Processor cards, accelerators
The original Amiga models are underpowered for many computing tasks, so the most essential upgrade is the processor replacement. Processor cards are often combined with built in memory expansion, hard disk controller and sometimes other add-on modules in order to bypass the Amiga architecture's bandwidth limitations.
SCSI, IDE and advanced floppy controllers
Most Amiga models have a slow hard disk controller, or even none as standard. Decent SCSI controllers allow using ultra fast hard disks, while IDE controllers allow using cheap drives. Many controllers are combined with memory expansion.
Memory expansions and memory adapters
Basic Amiga configurations have a small amount of memory only. Standalone memory expansions are the cheapest way to support demanding applications.
Graphics cards, scandoublers and deinterlacers
The custom chip sets are perfectly suitable to feed a video equipment or to display graphics on a television but inadequate for displaying high resolution flicker free screens. Graphics cards allow pushing high resolution monitors to their limits while scandoublers allow these monitors to display the native screen modes.
Editing systems, genlocks, time base correctors, digitizers, framebuffers, signal converters, encoders and decoders
A video card makes an Amiga show its real power, many times ending up as the heart of a professional video studio. This duet gives the best price-performance ratio among the other video systems available.

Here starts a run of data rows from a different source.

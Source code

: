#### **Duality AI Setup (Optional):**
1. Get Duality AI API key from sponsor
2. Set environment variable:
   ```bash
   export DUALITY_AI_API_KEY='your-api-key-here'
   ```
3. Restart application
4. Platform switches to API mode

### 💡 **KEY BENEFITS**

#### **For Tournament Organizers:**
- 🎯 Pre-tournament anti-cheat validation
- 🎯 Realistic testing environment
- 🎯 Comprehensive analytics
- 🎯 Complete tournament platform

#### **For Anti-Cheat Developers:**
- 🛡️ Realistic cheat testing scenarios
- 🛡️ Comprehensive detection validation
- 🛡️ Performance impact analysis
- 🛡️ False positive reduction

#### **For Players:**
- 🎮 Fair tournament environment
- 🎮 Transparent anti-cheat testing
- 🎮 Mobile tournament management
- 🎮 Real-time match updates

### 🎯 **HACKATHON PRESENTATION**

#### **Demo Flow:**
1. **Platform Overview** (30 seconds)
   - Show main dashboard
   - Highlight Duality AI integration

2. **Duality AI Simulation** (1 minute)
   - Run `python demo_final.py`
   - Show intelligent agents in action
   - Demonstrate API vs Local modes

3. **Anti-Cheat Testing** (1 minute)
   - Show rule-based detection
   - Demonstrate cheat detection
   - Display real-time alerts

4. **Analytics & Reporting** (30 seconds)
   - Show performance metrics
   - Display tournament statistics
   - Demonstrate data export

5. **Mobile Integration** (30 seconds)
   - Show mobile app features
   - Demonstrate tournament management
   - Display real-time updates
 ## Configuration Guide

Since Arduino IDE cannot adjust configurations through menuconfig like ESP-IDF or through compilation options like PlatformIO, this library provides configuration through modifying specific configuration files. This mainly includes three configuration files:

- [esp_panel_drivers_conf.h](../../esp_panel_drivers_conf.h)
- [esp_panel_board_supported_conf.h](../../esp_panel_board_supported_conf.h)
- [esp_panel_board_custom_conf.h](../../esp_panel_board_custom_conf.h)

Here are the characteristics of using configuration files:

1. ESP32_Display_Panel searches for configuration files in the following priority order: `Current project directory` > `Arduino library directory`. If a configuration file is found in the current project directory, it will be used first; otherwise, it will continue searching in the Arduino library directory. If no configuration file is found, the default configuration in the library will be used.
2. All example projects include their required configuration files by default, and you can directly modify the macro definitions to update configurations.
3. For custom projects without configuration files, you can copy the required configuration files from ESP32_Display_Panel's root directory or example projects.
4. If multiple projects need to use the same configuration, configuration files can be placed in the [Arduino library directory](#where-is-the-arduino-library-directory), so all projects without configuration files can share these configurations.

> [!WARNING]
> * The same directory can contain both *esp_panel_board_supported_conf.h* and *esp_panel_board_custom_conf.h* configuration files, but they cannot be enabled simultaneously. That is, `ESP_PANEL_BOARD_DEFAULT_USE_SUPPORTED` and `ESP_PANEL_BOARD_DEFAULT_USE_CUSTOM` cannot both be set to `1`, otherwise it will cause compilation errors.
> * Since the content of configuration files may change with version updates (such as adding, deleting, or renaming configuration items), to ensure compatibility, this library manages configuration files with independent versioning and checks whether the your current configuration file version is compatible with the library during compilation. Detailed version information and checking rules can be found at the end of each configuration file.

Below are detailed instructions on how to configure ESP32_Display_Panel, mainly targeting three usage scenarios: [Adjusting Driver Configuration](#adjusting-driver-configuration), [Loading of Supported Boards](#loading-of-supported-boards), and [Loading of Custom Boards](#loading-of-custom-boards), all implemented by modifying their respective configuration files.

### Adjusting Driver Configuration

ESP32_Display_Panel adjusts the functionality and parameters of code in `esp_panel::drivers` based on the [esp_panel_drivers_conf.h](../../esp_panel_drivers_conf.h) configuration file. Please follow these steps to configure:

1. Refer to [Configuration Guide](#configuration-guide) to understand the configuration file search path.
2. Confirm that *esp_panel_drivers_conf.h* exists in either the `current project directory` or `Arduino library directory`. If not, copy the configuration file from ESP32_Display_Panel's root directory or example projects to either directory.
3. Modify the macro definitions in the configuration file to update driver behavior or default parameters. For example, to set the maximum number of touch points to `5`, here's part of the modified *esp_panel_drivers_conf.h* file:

Sound samplers, digital signal processors, decoders
Each Amiga is capable only for 8 bit sound playback and no recording as standard which makes it not too appealing to sound studios. Sound cards remove every limit for the musical virtuosics.
Network controllers
No Amiga has networking capabilities as standard. Ethernet controllers allow linking the Amiga to a network of other platforms, as do expansions that support Arcnet or AppleTalk.
Additional parallel and serial ports, USB and ISDN cards
The built in serial and parallel ports perform somewhat slow compared to today's standards. The extra I/O ports provide better printing and modem performance.
Zorro and ISA/PCI busboards allow the installation of expansion cards to small box Amigas or increase the expandability of big box Amigas.
BridgeBoards, emulation support cards
BridgeBoards allow using IBM compatible hardware components in an Amiga. Emulation support cards give the Amiga the extra hardware for the complete software emulation of other platforms.